Auch wenn das Kind während der Woche in einem Internat untergebracht ist und sich nur an Wochenenden, zu den Feiertagen und während der Ferien beim betreuenden Elternteil befindet, leistet dieser Elternteil einen vollen Beitrag zur Deckung der Bedürfnisse des Kindes
GZ 2 Ob 235/16x, 28.11.2017
OGH: Der Senat hat die Kriterien für das Vorliegen einer Drittpflege bereits in der im ersten Rechtsgang ergangenen Entscheidung 2 Ob 211/11k dargelegt. Danach ist maßgebend, ob ein Elternteil das Kind tatsächlich betreut. Dazu zählen insbesondere Unterkunft, Beaufsichtigung, geistig-seelische Erziehung, Körperpflege, Verpflegung (Nahrungszubereitung), Reinigung und Instandhaltung von Kleidung und Wäsche sowie Pflege im Krankheitsfall. Unerheblich ist dabei, ob der haushaltsführende Elternteil sich ausschließlich oder nur während bestimmter Tageszeiten oder überhaupt nur an bestimmten Tagen der Betreuung des Kindes widmet. Auch wenn das Kind während der Woche in einem Internat untergebracht ist und sich nur an Wochenenden, zu den Feiertagen und während der Ferien bei diesem Elternteil befindet, leistet der betreuende Elternteil einen vollen Beitrag zur Deckung der Bedürfnisse des Kindes.

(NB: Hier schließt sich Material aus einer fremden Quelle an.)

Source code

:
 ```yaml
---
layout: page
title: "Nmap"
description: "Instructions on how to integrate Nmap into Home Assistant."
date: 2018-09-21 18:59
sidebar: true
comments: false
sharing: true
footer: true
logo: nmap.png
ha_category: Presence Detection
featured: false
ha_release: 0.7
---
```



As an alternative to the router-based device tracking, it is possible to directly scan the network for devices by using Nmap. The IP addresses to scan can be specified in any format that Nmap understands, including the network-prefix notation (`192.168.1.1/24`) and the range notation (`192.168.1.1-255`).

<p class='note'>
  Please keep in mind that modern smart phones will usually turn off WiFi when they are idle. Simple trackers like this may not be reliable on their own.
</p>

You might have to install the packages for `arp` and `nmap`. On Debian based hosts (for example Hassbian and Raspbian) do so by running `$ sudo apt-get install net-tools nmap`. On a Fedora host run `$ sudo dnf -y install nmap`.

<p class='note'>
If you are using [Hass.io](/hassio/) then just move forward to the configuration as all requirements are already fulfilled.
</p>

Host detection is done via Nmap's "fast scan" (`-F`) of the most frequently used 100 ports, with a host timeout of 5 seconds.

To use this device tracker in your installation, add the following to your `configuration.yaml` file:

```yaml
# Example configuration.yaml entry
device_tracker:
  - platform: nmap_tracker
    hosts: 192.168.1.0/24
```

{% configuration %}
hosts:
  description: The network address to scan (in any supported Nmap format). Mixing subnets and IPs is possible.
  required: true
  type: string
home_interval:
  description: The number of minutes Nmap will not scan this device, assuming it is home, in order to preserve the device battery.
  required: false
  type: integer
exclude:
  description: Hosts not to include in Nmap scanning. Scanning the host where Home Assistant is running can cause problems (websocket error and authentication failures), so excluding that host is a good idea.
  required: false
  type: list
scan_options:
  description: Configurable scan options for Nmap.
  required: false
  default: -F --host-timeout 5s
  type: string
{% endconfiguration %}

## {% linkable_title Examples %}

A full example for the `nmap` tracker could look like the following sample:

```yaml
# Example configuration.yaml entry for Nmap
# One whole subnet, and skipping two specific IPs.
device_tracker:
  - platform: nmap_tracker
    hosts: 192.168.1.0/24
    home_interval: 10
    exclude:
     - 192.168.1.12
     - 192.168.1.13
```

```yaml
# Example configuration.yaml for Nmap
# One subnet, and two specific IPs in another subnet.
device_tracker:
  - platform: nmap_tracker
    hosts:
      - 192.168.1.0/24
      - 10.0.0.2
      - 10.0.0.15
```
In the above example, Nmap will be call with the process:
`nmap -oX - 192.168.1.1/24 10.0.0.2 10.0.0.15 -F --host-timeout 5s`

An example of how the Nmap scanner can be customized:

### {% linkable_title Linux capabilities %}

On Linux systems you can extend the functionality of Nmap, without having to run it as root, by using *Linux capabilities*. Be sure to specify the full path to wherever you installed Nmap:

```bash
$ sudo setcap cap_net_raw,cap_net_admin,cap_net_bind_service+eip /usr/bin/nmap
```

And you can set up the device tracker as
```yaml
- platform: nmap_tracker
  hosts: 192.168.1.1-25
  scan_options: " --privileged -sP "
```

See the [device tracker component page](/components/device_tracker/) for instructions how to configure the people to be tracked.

Ob diese Bedingungen erfüllt sind, ist eine Frage des Einzelfalls. Die Auffassung der Vorinstanzen, dass der Aufenthalt des Unterhaltsberechtigten bei der Mutter an jedem zweiten Wochenende und in allen Ferien die Annahme einer Betreuung durch die Mutter rechtfertige, ist auf der Grundlage der dargestellten Rsp nicht zu beanstanden. Dass solche Aufenthalte im Regelfall mit Betreuungsleistungen verbunden sind, ist notorisch; die Feststellungen des Erstgerichts sind in diesem Sinn zu verstehen. Die Rechtslage wäre im Übrigen gleich, wenn der Unterhaltsberechtigte allein oder noch bei seinen Großeltern wohnte: Entscheidend ist die jedenfalls seit der Entscheidung im ersten Rechtsgang deutlich verstärkte Betreuung durch die Mutter, die nach der vertretbaren Ansicht der Vorinstanzen die – unterhaltsrechtlich anders zu beurteilende – Drittpflege wegfallen lässt (vgl 2 Ob 211/11k: „Dass sich der Minderjährige auch nur zeitweise bei [der Mutter] in Wien aufhalten würde, geht aus ihrem Vorbringen jedoch nicht hervor.“).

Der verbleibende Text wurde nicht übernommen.